Understanding Networking Complexity and Why Traefik Hub Is The Pain Relief You Need
In case you missed the big news a couple of months back, Traefik Hub, our newest product, is now in GA! Traefik Hub is a cloud native networking platform that helps you publish your containers at the edge instantly and securely.
If you have no idea what I’m talking about, fear not! In this article, I will introduce you to service publishing, what it actually is, why it's complex, and how Traefik Hub streamlines the process.
But before we jump into the wonders of Traefik Hub, let’s start with the basics.

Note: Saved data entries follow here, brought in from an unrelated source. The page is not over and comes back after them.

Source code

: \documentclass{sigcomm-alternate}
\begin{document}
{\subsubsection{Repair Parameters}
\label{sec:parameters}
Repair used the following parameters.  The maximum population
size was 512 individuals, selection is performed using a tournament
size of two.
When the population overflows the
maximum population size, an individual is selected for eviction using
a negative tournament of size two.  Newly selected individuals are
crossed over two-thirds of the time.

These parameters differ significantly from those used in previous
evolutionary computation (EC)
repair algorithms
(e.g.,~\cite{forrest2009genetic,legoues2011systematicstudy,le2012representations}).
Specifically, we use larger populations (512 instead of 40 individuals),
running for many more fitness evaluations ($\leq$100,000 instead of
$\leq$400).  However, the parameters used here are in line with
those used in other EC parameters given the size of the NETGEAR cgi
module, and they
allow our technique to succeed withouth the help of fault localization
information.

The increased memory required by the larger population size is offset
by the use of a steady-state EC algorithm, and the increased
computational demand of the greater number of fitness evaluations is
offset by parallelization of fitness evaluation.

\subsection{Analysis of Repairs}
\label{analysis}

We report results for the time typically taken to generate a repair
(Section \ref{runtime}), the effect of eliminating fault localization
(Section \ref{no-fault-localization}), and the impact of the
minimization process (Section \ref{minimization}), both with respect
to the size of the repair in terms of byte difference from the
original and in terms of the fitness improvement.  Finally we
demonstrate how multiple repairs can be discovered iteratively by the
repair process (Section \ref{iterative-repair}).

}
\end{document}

A super-quick networking 101
In order to fully understand Traefik Hub and why it's so powerful and awesome, we need to revisit networking fundamentals.
Gather your tools
Service publishing refers to the process of making your service accessible to internal and external third parties (in addition to the developer). To do this, you need some basic networking components. Depending on the type of network you are building, these components can differ, but there are 4 basic items you will always need.
The most known component that you will need is a reverse proxy. A reverse proxy is a piece of software, technically a server, which takes incoming external requests and proxies them to your actual service — it’s the way into the cluster. Why is it called a reverse proxy? Because it makes all the services behind the proxy accessible through one single entry point. A normal proxy does the opposite, it establishes an outbound connection for multiple services through one centralized exit point.
Built on a reverse proxy, there is the concept of a load balancer. A load balancer is similar to a reverse proxy but it has an added flavor. While the reverse proxy will just forward a request to one service in the backend (randomly or equally across servers), the load balancer is actually able to manage the distribution of the requests to designated backends. So, it can do weighted load balancing — try to keep things evenly weighted, taxing all servers the same, favoring one server, or enabling functions like version shifting. A load balancer is like a reverse proxy on steroids!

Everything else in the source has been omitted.